Sunday, September 02, 2007

Sunday word, 02 Sep 2007

22d Sunday of the Year (02Sep2007) Sir 3.17-18,20, 28-29; Ps 68; Hb 12.18-19,22-24a; Lk 14. 1, 7-14
Homily of Fr. Paul Panaretos, S.J.

A Tie, a Thread, a Tool


Early in their marriage my sister and brother-in-law dined with my family one holiday. Abe wore a smart tie, and I admired it and told him. “You like it?” Abe asked, placing his open hand behind its knot and let the tie drape over his knuckles from knot to tip. Then my surprise: Abe untied it, slid it from beneath his collar, saying, “It’s yours, enjoy wearing it.”

Abe is Lebanese. You, who are Lebanese, can appreciate that moment. You, who are not, can as well because you know Fr. George and his good-natured generosity. His generosity and self-effacing manner; my experience at our dining room table; and any number of corpuscles of Mediterranean blood flowing in some of us: alert us to a message today’s scriptures offer us.

The message is conveyed along a thread of Mediterranean culture, a thread which lives today as it did even before Jesus’ parable, which he told to status-conscious religious professionals invited to the same dinner as Jesus.

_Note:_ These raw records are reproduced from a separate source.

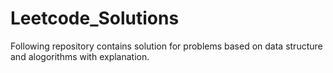 # Leetcode_Solutions
Following repository contains solution for problems based on data structure and alogorithms with explanation.
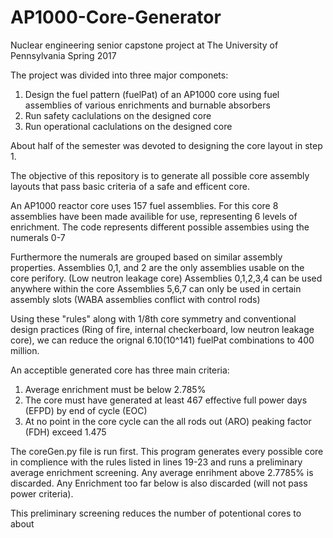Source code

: # AP1000-Core-Generator
Nuclear engineering senior capstone project at The University of Pennsylvania
Spring 2017

The project was divided into three major componets:
  1. Design the fuel pattern (fuelPat) of an AP1000 core using fuel assemblies of various enrichments and burnable absorbers
  2. Run safety caclulations on the designed core
  3. Run operational caclulations on the designed core
  
About half of the semester was devoted to designing the core layout in step 1.

The objective of this repository is to generate all possible core assembly layouts that pass basic criteria of a safe and efficent core.

An AP1000 reactor core uses 157 fuel assemblies. 
For this core 8 assemblies have been made availible for use, representing 6 levels of enrichment.
The code represents different possible assembies using the numerals 0-7

Furthermore the numerals are grouped based on similar assembly properties.
Assemblies 0,1, and 2 are the only assemblies usable on the core perifory. (Low neutron leakage core)
Assemblies 0,1,2,3,4 can be used anywhere within the core
Assemblies 5,6,7 can only be used in certain assembly slots (WABA assemblies conflict with control rods)

Using these "rules" along with 1/8th core symmetry and conventional design practices (Ring of fire, internal checkerboard, low neutron leakage core), we can reduce the orignal 6.10(10^141) fuelPat combinations to 400 million.

An acceptible generated core has three main criteria:
  1. Average enrichment must be below 2.785%
  2. The core must have generated at least 467 effective full power days (EFPD) by end of cycle (EOC)
  3. At no point in the core cycle can the all rods out (ARO) peaking factor (FDH) exceed 1.475

The coreGen.py file is run first. This program generates every possible core in complience with the rules listed in lines 19-23 and runs a preliminary average enrichment screening. Any average enrihment above 2.7785% is discarded. Any Enrichment too far below is also discarded (will not pass power criteria).

This preliminary screening reduces the number of potentional cores to about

In Mediterranean culture humility consists in never overstepping one’s status, claiming more honor than one deserves, and not grasping for or clinging to gifts. Yes, gifts have their way of expecting gifts in return. Also, we are often tempted to live beyond ourselves, not our means, ourselves. As the Book of Proverbs counseled: Claim no honor in the king’s presence, nor occupy the place of great men; For it is better that you be told, “Come up closer!” than that you be humbled before the prince./1/

Christ-like, humble people--I realize that’s a redundant phrase, but homilies profit from certain repetitions in expression--Christ-like, humble people never put others in their debt. Because they don’t is why people can approach them and have genuine affection for them.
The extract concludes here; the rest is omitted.